1990年代以降生産量は緩やかな増加傾向を保ちましたが、2000年代後半には一時的に停滞しました。これは内戦の影響や地政学的リスクに起因すると考えられます。リビアでは2011年の政情不安以降、インフラの破壊や経済の混乱が農業分野にも深刻な影響を及ぼしましたが、同時に2011年以降の回復基調も見逃せません。特に2012年以降、生産量は再び増加し、2014年には過去最高の8,721トンに達しました。しかしその後のデータから見ると、2015年以降の生産量の変動幅は大きく、安定的な供給には至っていません。
このような動向の背景には、さまざまな要因が絡んでいます。

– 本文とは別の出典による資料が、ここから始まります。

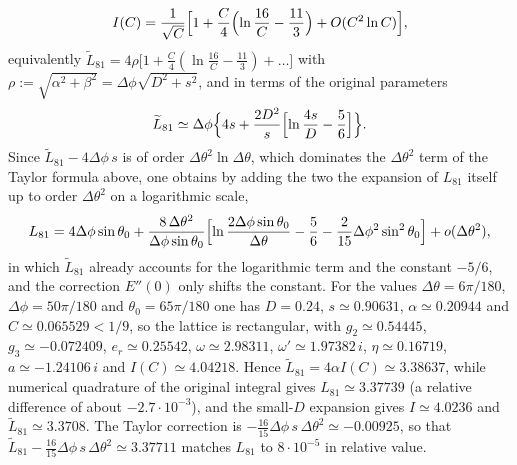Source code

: $$I(C)=\frac1{\sqrt C}\Bigl[1+\frac C4\Bigl(\ln\frac{16}{C}-\frac{11}{3}\Bigr)+O(C^2\ln C)\Bigr],$$
equivalently $\widetilde L_{81}=4\rho\bigl[1+\tfrac C4(\ln\tfrac{16}{C}-\tfrac{11}3)+\dots\bigr]$ with $\rho:=\sqrt{\alpha^2+\beta^2}=\Delta\phi\sqrt{D^2+s^2}$, and in terms of the original parameters
$$\widetilde L_{81}\simeq\Delta\phi\Bigl\{4s+\frac{2D^2}{s}\Bigl[\ln\frac{4s}{D}-\frac56\Bigr]\Bigr\}.$$
Since $\widetilde L_{81}-4\Delta\phi\,s$ is of order $\Delta\theta^2\ln\Delta\theta$, which dominates the $\Delta\theta^2$ term of the Taylor formula above, one obtains by adding the two the expansion of $L_{81}$ itself up to order $\Delta\theta^2$ on a logarithmic scale,
$$L_{81}=4\Delta\phi\sin\theta_0+\frac{8\,\Delta\theta^2}{\Delta\phi\sin\theta_0}\Bigl[\ln\frac{2\Delta\phi\sin\theta_0}{\Delta\theta}-\frac56-\frac2{15}\Delta\phi^2\sin^2\theta_0\Bigr]+o(\Delta\theta^2),$$
in which $\widetilde L_{81}$ already accounts for the logarithmic term and the constant $-5/6$, and the correction $E''(0)$ only shifts the constant.
For the values $\Delta\theta=6\pi/180$, $\Delta\phi=50\pi/180$ and $\theta_0=65\pi/180$ one has $D=0.24$, $s\simeq0.90631$, $\alpha\simeq0.20944$ and $C\simeq0.065529<1/9$, so the lattice is rectangular, with $g_2\simeq0.54445$, $g_3\simeq-0.072409$, $e_r\simeq0.25542$, $\omega\simeq2.98311$, $\omega'\simeq1.97382\,i$, $\eta\simeq0.16719$, $a\simeq-1.24106\,i$ and $I(C)\simeq4.04218$. Hence $\widetilde L_{81}=4\alpha I(C)\simeq3.38637$, while numerical quadrature of the original integral gives $L_{81}\simeq3.37739$ (a relative difference of about $-2.7\cdot10^{-3}$), and the small-$D$ expansion gives $I\simeq4.0236$ and $\widetilde L_{81}\simeq3.3708$. 
The Taylor correction is $-\tfrac{16}{15}\Delta\phi\,s\,\Delta\theta^2\simeq-0.00925$, so that $\widetilde L_{81}-\tfrac{16}{15}\Delta\phi\,s\,\Delta\theta^2\simeq3.37711$ matches $L_{81}$ to $8\cdot10^{-5}$ in relative value.
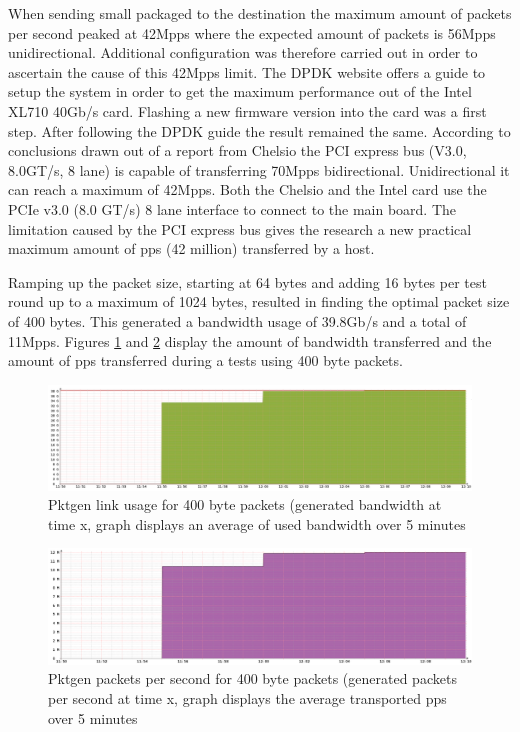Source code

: When sending small packaged to the destination the maximum amount of packets per second peaked at 42Mpps where the expected amount of packets is 56Mpps unidirectional. 
Additional configuration was therefore carried out in order to ascertain the cause of this 42Mpps limit. 
The DPDK website offers a guide \cite{intelguidedpdk} to setup the system in order to get the maximum performance out of the Intel XL710 40Gb/s card. 
Flashing a new firmware version into the card was a first step. 
After following the DPDK guide the result remained the same. 
According to conclusions drawn out of a report from Chelsio \cite{chelsio} the PCI express bus (V3.0, 8.0GT/s, 8 lane) is capable of transferring 70Mpps bidirectional. 
Unidirectional it can reach a maximum of 42Mpps.
Both the Chelsio\cite{t580} and the Intel\cite{xl710} card use the PCIe v3.0 (8.0 GT/s) 8 lane interface to connect to the main board.
The limitation caused by the PCI express bus gives the research a new practical maximum amount of pps (42 million) transferred by a host.
   
Ramping up the packet size, starting at 64 bytes and adding 16 bytes per test round up to a maximum of 1024 bytes, resulted in finding the optimal packet size of 400 bytes. 
This generated a bandwidth usage of 39.8Gb/s and a total of 11Mpps. Figures \ref{fig:pktgenlink} and \ref{fig:pktgenpps} display the amount of bandwidth transferred and the amount of pps transferred during a tests using 400 byte packets. 

\begin{figure}
  \includegraphics[scale=0.35]{images/pktgen_link_usage.png}
  \caption{Pktgen link usage for 400 byte packets (generated bandwidth at time x, graph displays an average of used bandwidth over 5 minutes}
  \label{fig:pktgenlink}
\end{figure}

\begin{figure}
  \includegraphics[scale=0.35]{images/pktgen_pps.png}
  \caption{Pktgen packets per second for 400 byte packets (generated packets per second at time x, graph displays the average transported pps over 5 minutes}
  \label{fig:pktgenpps}
\end{figure}

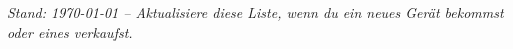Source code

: \documentclass[a4paper,landscape,8pt]{extarticle}
\begin{document}
\vspace{4mm}

\begin{center}
\end{center}

\vfill

\begin{center}
\footnotesize\textit{Stand: \today{} – Aktualisiere diese Liste, wenn du ein neues Gerät bekommst oder eines verkaufst.}
\end{center}
\end{document}
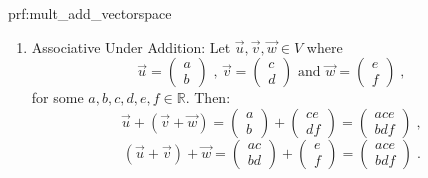 \begin{prf}{prf:mult_add_vectorspace}
\begin{enumerate}
\item Associative Under Addition: Let $\vec{u}, \vec{v}, \vec{w} \in V$ where $$ \vec{u} = \begin{pmatrix}
a \\
b
\end{pmatrix} \text{ , } \vec{v} = \begin{pmatrix}
c \\
d
\end{pmatrix} \text{ and } \vec{w} = \begin{pmatrix}
e \\
f
\end{pmatrix}\;,$$
for some $a,b,c,d,e,f \in \mathbb{R}.$ Then:
$$\vec{u} + \left(\vec{v}+\vec{w}\right) = \begin{pmatrix}
a \\
b
\end{pmatrix} + \begin{pmatrix}
ce \\
df
\end{pmatrix} = \begin{pmatrix}
ace \\
bdf
\end{pmatrix}\;,$$
$$\left(\vec{u} + \vec{v}\right)+\vec{w} = \begin{pmatrix}
ac \\
bd
\end{pmatrix} + \begin{pmatrix}
e \\
f
\end{pmatrix} = \begin{pmatrix}
ace \\
bdf
\end{pmatrix}\;.$$


\end{enumerate}
\end{prf}

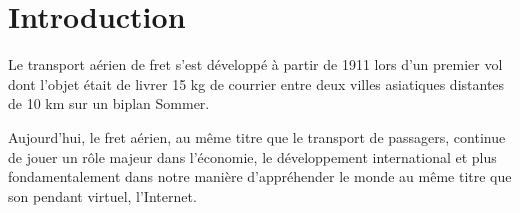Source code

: 
\pagebreak

\section*{Introduction}

Le transport aérien de fret s'est développé à partir de 1911 lors d'un
premier vol dont l'objet était de livrer 15 kg de courrier entre deux villes asiatiques distantes de 10 km sur un biplan Sommer. 


Aujourd'hui, le fret aérien, au même titre que le transport de passagers, continue de jouer un rôle majeur dans l'économie, le développement international et plus fondamentalement dans notre manière d'appréhender le monde au même titre que son pendant virtuel, l'Internet. 


%
%
%
%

一つに、リビアの農業における水資源の制約が挙げられます。リビアは降雨量が少なく、乾燥した気候が農業生産に大きな影響を与える国です。灌漑に使用される地下水も慢性的な減少傾向が見られるため、農業用水の効率的な利用が喫緊の課題です。また、地政学的リスクの影響も深刻であり、政情の安定に大きく依存する農業セクターは、逐次的な改善が必要です。
さらに近年では、気候変動の影響や新型コロナウイルス感染症による物流の停滞も、リビアの農業に新たな試練をもたらしています。このような課題を克服するためには、持続可能な農業への転換が重要です。具体的な対策として、例えば、水の効率的な利用を目的としたドリップ・イリゲーション技術の導入や、耐乾性に優れた品種の開発が挙げられます。また、農業分野における国際的なパートナーシップや技術支援を通じて、生産体制を補完・強化することも必要でしょう。
国際的な視点から見ると、リビアのカリフラワー・ブロッコリーの生産量は先進国と比較して依然として低い水準にとどまっています。例えば、中国やインドなどの主要生産国では年間の生産量が数百万トン以上に達する一方で、リビアはまだ1万トン未満の規模です。この差を埋めるためには、農業分野への投資のみならず、インフラ改善や地域間協力の強化が鍵となるでしょう。
結論として、リビアにおけるカリフラワー・ブロッコリー生産は着実な拡大が見られる一方で、長期的な成長を支えるためには多くの課題を克服する必要があります。政府主導の農業支援政策や水資源問題への対応のほか、国際社会からの資金援助や技術提供を受け入れることで、持続可能な農業基盤を構築できる可能性があります。このような取り組みにより、リビアの食料自給率向上や内需拡大といった中長期的な目標達成が期待されます。